In this article, we will look at chemical castration as an alternative to surgical castration in more detail. Read on to learn more.
Chemical castration involves administering either oral or injectable medications to your dog without the need for a general anaesthetic.
The most common chemical used in chemical castration is called Neutersol, which is an injectable mixture of Arginine and Zinc gluconate. When a dog is chemically castrated with Neutersol, they are injected directly into the testes, which in turn leads to the atrophy of the prostate gland and the testicles themselves, causing sterility.
Chemical castration has been found to be effective in over 99.5% of dogs treated in this way.
The procedure can be performed in dogs ranging in age from three-ten months, although dogs should have begun to show sexual development and testosterone production before the procedure, as testosterone is important to support a wide range of growth and hormonal functions, and so castration too early should be avoided.
Chemically castrated dogs can still produce viable sperm for up to two months after the procedure, and so they should be treated as entire males during this time, and kept well away from bitches in heat.
Successful chemical castration with a product such as Neutersol is permanent and irreversible, and so is not suitable as an interim or temporary measure for people who may wish to breed from their dog in the future. Dogs that have been chemically castrated should have their hormone levels tested two-three months after the procedure, to ensure that the dog is not one of the small number for which the procedure proves ineffective, or only partially effective.
One potential temporary option for dogs is injection with a medication called Tardak, which can mute hypersexual behaviour in male dogs, including sexually-related aggression, and which lasts for up to one month.
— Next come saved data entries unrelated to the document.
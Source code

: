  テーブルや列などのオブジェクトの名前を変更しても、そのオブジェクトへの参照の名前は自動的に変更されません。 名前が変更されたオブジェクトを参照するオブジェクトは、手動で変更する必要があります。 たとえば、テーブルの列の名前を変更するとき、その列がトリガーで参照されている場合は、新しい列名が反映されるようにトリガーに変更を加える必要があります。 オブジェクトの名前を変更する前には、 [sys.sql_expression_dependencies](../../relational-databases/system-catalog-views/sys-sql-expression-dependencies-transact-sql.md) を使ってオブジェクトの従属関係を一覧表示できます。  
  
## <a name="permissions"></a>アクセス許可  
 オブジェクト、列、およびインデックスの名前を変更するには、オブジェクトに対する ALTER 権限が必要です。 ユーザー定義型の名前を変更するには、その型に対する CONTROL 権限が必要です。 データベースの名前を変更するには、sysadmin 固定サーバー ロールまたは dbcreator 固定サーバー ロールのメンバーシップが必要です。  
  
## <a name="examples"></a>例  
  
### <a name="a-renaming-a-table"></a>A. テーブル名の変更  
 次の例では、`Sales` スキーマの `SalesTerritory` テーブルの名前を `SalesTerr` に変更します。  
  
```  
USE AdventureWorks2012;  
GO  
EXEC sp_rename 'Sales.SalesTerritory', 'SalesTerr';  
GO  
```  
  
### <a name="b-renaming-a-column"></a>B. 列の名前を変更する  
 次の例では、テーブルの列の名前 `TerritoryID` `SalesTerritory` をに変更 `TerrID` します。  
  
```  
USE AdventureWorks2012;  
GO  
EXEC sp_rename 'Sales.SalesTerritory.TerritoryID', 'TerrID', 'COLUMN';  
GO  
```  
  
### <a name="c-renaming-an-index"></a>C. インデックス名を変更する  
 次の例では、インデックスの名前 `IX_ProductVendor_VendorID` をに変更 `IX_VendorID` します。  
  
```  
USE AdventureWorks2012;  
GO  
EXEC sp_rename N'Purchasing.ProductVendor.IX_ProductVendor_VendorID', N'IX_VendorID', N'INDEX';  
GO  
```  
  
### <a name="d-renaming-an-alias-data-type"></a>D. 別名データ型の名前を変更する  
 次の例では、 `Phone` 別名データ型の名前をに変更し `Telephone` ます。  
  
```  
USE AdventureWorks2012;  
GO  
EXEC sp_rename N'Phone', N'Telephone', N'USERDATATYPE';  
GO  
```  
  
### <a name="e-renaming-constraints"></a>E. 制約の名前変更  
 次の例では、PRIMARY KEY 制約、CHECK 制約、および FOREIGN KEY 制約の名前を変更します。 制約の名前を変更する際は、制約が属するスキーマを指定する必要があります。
The use of another medication called Suprelorin, which is an implant placed under the skin as a contraceptive, has the same effect, but this lasts for six-twelve months, or until the implant is removed.
However, when using a temporary chemical solution to sexual activity in male dogs, there is no firm guide for how long the product will remain effective for; it may wear off sooner than desired, or stay in the system for longer than projected.
Chemical castration is a viable option for dogs that cannot undergo a general anaesthetic, as the procedure is quick, non-intrusive, and simply requires an injection. There are no sutures or stitches to be removed afterwards, no chances of post-surgical infections or complications, and no wound site for your dog to lick or bother.
One thing that often makes dog owners reluctant to have their dogs castrated is because they do not want to change the natural appearance of the male dog, complete with testicles, and chemical castration allows the testicles to be retained, although they will usually shrink in size.
Dogs that are large, strong, aggressive or difficult to handle may not be good candidates for chemical castration, as the procedure is performed with the dog fully conscious. Dogs that do not take well to injections may put up a fight during the procedure, and of course, injecting something into the sensitive testes can soon upset even the most mild-mannered of dogs!
Because chemical castration is not widely offered by most UK clinics, it can be hard to find a local practice that can offer the procedure, meaning that you may have to go some distance to get the procedure performed. This can also mean that it is more expensive than having a standard surgical castration performed too.
There is a limited window of age within which chemical castration is generally considered to be viable too, and usually, the procedure will not be performed in dogs over one year of age.
Surgical castration ends the body’s production of testosterone for life, removing all of the potentially undesirable behaviours of the intact male dog. However, chemical castration does not entirely stop testosterone production, only lowers it to levels at which is removes the urge and ability to mate successfully. This means that for some dogs that are prone to hormonal or sexual aggression, chemical castration will be less effective at resolving the issue than the surgical alternative.